- Exercise
Transcribe only part of the material below: the lines from the one containing "DID는 DID 문서를" through the one containing "메커니즘을 포함한 DID", inclusive, exactly as written.

- Data
▶

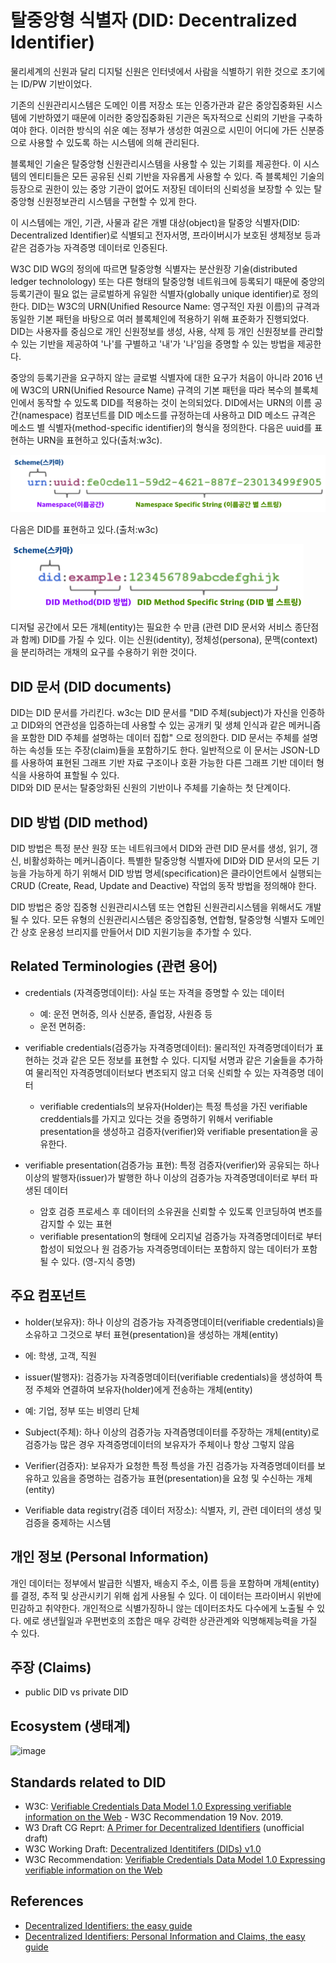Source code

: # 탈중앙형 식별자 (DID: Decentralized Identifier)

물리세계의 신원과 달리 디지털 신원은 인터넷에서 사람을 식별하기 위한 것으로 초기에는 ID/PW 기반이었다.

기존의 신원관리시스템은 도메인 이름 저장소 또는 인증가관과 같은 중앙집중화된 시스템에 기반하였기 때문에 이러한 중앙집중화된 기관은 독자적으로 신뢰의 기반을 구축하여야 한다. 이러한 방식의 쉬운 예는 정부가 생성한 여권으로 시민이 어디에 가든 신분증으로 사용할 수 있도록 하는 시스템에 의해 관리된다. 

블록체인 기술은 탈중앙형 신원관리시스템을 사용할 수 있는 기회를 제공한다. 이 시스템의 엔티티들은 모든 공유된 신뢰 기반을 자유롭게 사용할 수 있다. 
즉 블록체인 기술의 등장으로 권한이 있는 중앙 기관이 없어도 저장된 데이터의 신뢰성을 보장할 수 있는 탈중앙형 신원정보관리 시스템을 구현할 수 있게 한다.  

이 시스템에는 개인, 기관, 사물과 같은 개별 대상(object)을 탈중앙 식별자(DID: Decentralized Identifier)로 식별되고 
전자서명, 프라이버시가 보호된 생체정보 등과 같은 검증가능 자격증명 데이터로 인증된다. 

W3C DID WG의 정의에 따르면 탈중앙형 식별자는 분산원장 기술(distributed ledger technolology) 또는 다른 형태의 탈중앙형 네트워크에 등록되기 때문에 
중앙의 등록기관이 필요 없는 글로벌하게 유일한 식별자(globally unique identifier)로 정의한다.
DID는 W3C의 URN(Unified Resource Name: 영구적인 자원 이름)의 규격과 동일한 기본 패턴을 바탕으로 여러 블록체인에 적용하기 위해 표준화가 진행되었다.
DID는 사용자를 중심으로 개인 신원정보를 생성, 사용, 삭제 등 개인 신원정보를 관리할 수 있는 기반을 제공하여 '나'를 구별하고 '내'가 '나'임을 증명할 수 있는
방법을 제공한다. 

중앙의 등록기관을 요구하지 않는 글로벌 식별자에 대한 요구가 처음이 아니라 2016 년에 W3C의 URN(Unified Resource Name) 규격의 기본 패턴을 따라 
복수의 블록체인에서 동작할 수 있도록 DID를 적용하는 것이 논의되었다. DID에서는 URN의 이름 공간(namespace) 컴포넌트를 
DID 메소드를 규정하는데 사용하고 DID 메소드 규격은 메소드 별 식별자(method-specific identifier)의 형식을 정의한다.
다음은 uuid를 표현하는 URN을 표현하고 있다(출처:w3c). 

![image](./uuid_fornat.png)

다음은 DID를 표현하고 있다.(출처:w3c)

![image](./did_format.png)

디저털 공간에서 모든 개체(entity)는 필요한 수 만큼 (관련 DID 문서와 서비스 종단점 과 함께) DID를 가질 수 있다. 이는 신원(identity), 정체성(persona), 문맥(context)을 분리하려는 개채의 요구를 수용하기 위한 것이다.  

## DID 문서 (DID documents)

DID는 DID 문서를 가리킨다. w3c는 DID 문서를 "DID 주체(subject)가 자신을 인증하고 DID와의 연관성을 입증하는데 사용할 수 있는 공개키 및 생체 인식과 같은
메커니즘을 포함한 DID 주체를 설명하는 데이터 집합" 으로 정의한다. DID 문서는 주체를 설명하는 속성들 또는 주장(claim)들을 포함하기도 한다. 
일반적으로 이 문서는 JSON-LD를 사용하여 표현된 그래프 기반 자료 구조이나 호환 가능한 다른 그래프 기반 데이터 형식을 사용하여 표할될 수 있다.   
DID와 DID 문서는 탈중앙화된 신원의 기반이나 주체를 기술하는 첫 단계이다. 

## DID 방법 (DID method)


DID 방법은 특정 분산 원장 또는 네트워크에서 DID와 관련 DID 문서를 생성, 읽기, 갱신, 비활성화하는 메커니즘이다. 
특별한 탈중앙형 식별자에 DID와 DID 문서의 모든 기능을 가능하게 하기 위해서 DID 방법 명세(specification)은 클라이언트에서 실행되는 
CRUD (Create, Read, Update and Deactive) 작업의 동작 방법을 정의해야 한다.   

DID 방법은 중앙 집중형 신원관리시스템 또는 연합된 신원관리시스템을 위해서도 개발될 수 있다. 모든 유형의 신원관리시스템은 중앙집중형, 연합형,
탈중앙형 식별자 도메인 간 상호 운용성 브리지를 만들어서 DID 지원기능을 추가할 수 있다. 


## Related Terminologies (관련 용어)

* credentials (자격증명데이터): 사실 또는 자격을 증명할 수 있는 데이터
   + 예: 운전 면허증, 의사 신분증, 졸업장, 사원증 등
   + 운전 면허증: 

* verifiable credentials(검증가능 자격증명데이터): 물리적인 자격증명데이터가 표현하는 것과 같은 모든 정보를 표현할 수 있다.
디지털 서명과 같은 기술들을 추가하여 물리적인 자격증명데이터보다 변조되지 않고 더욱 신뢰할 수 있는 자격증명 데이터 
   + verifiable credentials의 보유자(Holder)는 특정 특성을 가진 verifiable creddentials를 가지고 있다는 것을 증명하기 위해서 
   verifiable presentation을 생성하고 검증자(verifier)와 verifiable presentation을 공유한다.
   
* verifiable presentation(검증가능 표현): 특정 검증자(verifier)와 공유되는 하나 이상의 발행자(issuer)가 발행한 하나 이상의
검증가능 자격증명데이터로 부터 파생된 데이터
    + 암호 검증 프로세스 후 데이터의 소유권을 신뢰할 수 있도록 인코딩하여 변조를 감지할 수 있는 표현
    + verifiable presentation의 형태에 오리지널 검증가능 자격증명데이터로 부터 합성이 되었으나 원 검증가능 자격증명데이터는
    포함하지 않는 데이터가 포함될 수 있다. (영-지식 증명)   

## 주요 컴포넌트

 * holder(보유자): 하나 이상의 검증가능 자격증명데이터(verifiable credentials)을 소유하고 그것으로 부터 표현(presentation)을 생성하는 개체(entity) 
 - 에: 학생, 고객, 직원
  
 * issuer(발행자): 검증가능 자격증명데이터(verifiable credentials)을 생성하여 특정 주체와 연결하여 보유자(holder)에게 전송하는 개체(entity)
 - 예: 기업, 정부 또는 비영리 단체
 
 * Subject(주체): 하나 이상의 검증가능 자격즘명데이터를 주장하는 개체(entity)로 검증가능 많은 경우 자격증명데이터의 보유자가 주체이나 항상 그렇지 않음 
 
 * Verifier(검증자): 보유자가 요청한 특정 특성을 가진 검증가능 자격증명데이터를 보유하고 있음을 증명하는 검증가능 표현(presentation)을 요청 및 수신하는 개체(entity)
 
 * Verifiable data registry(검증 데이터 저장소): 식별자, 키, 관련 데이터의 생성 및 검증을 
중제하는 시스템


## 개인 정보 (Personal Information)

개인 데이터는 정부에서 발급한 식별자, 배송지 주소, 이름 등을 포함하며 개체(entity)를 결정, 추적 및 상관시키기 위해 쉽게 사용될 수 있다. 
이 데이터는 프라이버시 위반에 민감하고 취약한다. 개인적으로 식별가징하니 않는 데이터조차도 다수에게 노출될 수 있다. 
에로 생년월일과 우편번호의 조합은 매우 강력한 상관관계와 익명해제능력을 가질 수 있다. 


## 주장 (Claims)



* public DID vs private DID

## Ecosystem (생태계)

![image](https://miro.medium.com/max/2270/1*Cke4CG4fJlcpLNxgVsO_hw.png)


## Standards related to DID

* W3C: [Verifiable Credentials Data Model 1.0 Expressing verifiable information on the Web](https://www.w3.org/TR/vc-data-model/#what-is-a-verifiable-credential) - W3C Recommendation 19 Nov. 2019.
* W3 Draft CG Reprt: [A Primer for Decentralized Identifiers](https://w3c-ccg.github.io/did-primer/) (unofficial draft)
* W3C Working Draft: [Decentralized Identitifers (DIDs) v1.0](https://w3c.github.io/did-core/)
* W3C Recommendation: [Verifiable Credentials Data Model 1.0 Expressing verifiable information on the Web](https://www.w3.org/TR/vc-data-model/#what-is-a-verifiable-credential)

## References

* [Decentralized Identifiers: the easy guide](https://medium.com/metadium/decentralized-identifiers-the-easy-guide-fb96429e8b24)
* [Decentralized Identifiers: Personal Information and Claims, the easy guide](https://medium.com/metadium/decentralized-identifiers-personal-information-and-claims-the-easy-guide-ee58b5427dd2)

◀
▶

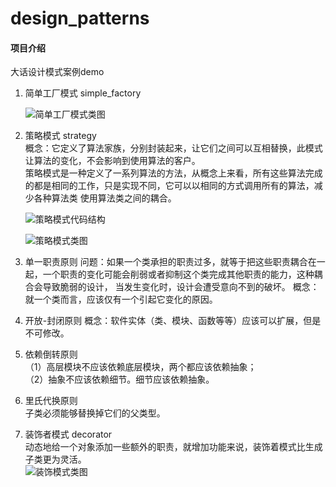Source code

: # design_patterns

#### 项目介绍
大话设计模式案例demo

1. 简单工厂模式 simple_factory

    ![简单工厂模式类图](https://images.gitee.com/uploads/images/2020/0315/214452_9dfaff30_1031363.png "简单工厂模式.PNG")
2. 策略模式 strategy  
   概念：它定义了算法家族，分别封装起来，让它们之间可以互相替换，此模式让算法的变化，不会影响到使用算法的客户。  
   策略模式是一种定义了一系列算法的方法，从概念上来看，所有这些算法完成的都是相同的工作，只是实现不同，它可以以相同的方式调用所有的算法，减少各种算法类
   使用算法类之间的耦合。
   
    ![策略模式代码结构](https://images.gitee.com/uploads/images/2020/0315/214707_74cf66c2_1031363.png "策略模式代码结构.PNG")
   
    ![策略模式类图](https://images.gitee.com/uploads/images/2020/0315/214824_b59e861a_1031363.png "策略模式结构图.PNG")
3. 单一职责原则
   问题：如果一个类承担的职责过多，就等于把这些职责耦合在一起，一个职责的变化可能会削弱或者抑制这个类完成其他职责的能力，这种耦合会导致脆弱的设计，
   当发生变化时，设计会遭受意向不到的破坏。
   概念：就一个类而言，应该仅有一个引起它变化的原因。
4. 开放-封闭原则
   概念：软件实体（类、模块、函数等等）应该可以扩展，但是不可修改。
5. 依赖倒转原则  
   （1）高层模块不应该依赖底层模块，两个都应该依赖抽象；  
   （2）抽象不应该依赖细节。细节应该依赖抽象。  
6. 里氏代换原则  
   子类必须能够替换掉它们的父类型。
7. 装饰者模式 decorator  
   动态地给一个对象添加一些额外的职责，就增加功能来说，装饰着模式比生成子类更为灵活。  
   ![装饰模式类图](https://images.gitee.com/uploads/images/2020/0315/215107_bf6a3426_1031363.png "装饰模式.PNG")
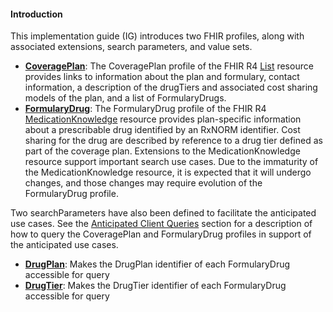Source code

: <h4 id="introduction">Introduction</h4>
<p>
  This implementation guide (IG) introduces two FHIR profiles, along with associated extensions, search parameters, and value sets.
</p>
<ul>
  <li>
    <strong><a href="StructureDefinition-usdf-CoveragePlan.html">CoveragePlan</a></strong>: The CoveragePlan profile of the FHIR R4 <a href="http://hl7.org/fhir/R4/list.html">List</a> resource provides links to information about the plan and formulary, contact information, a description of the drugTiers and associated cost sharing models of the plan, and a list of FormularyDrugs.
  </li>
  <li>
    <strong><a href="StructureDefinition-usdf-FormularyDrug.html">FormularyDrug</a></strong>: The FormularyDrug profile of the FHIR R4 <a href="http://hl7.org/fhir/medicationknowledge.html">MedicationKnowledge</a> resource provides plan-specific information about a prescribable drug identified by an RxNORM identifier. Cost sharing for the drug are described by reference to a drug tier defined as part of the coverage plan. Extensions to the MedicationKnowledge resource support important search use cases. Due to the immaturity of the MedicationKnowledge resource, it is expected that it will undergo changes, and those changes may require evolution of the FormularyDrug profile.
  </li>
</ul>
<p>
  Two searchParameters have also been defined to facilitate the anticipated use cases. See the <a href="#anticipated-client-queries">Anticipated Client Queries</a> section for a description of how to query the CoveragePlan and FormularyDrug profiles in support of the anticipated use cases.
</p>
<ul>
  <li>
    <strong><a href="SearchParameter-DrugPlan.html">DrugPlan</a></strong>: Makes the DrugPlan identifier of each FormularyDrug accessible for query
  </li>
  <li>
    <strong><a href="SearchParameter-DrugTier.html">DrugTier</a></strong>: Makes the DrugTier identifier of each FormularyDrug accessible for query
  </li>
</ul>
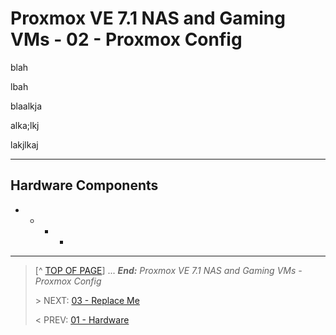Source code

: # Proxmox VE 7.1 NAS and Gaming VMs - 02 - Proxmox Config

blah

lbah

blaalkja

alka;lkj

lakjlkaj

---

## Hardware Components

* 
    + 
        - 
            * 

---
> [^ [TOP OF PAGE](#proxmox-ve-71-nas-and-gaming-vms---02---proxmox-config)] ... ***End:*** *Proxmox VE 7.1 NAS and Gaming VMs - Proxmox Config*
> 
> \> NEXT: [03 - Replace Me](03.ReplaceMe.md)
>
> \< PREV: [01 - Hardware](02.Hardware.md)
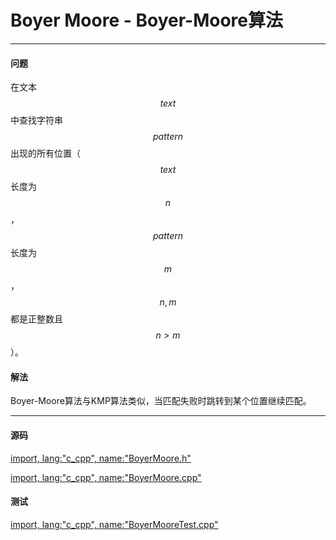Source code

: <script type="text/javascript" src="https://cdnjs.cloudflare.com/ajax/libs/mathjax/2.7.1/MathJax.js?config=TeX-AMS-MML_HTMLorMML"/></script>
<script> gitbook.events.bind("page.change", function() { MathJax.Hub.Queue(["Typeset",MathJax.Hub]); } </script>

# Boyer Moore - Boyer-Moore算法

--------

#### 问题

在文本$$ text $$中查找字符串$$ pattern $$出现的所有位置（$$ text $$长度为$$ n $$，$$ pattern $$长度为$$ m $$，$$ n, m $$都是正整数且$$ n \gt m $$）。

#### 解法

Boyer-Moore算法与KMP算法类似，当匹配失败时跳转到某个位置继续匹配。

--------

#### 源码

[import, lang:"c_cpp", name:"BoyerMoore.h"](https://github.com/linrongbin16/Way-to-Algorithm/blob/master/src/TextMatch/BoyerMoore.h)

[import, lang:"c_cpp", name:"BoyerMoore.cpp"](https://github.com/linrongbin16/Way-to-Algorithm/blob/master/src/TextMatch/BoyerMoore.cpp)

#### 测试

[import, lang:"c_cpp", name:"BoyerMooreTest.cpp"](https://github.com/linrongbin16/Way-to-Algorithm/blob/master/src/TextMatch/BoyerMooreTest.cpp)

◀
▶

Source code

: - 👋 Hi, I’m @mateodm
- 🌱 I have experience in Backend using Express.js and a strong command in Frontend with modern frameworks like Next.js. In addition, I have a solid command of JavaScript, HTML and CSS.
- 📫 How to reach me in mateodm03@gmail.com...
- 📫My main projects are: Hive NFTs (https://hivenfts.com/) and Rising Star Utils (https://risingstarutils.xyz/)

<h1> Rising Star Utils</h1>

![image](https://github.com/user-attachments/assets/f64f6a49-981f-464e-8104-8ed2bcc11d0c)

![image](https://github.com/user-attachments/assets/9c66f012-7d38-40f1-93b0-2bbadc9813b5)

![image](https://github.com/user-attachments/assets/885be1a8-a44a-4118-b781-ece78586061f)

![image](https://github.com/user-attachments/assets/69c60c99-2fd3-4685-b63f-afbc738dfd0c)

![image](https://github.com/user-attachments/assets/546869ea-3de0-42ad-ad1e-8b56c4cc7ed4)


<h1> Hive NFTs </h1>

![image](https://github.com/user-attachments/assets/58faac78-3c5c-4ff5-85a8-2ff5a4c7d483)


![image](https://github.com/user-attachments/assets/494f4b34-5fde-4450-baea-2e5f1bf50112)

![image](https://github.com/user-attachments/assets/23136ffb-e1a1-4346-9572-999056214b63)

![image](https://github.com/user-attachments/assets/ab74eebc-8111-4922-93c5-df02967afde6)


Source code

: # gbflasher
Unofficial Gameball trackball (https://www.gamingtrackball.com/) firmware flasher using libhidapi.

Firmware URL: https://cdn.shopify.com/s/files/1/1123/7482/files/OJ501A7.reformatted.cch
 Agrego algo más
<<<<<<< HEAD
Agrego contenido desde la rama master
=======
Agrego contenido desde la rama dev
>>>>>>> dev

◀

- Exercise output
DID는 DID 문서를 가리킨다. w3c는 DID 문서를 "DID 주체(subject)가 자신을 인증하고 DID와의 연관성을 입증하는데 사용할 수 있는 공개키 및 생체 인식과 같은
메커니즘을 포함한 DID 주체를 설명하는 데이터 집합" 으로 정의한다. DID 문서는 주체를 설명하는 속성들 또는 주장(claim)들을 포함하기도 한다. 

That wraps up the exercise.